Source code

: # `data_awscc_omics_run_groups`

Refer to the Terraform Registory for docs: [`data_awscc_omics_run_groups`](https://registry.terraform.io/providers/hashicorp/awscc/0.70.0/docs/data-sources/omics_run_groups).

---

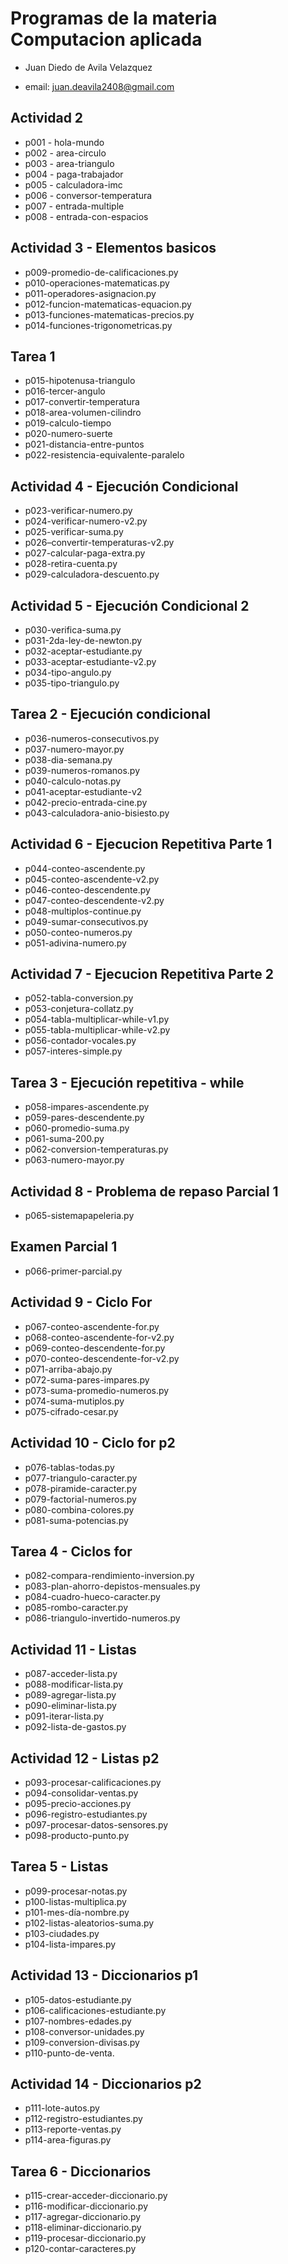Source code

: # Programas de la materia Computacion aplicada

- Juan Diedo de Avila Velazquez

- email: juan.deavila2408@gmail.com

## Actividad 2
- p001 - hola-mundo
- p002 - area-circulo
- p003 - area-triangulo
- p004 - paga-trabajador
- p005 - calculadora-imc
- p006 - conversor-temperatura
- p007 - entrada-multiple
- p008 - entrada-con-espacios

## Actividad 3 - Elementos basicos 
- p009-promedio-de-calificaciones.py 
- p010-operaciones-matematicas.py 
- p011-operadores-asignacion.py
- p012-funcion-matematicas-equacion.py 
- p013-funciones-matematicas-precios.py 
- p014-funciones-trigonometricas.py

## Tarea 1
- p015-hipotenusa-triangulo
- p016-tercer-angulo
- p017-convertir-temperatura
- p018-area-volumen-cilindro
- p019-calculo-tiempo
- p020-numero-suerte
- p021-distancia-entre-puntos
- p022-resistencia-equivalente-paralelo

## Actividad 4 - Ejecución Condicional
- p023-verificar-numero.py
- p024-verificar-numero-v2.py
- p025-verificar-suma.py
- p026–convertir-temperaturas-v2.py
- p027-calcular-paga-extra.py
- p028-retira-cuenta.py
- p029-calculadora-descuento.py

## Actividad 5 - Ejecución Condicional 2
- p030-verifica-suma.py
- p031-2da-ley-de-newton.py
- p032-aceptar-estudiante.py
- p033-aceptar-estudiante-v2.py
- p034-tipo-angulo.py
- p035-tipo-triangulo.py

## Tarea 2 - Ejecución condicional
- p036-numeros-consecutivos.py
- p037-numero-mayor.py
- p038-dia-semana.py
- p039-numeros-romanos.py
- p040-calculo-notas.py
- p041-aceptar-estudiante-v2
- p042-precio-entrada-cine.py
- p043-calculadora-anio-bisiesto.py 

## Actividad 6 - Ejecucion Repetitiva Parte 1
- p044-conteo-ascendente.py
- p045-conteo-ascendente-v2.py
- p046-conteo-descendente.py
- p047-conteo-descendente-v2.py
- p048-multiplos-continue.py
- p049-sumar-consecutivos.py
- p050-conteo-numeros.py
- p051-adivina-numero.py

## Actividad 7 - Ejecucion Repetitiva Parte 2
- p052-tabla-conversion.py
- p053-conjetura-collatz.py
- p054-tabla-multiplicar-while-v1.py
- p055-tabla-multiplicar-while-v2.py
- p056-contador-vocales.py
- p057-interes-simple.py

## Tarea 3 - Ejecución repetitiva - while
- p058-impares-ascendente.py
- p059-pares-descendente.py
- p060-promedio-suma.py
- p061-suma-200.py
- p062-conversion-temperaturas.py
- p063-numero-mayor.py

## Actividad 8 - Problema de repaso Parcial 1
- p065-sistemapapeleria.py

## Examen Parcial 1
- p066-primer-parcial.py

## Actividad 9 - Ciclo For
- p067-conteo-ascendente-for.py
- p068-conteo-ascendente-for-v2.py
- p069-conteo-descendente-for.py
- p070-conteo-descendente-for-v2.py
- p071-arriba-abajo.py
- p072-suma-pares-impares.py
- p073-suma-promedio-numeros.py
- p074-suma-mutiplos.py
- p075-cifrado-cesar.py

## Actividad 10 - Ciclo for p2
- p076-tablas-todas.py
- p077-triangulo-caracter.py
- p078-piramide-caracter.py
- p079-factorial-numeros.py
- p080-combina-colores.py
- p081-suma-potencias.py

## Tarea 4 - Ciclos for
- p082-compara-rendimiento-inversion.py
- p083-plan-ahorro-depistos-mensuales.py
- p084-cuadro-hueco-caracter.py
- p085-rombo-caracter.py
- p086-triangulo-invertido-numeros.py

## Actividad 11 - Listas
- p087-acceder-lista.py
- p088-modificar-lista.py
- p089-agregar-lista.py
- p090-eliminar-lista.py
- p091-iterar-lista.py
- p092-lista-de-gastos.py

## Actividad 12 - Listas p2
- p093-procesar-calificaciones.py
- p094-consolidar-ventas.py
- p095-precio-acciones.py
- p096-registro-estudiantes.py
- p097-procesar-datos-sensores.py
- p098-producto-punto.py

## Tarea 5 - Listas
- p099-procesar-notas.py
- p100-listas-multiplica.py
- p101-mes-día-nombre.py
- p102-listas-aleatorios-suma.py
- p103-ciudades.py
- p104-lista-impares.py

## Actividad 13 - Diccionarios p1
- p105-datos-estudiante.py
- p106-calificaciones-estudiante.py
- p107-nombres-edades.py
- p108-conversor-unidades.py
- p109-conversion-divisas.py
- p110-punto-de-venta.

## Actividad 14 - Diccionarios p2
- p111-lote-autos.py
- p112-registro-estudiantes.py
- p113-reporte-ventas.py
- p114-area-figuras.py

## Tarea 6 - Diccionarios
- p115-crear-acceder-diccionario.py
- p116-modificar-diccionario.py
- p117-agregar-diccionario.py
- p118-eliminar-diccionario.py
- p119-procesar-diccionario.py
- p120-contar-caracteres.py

### Exercise aim
Going line by line through the listing above, count those that contain "Ejecución" and give only the result.

### Your response
4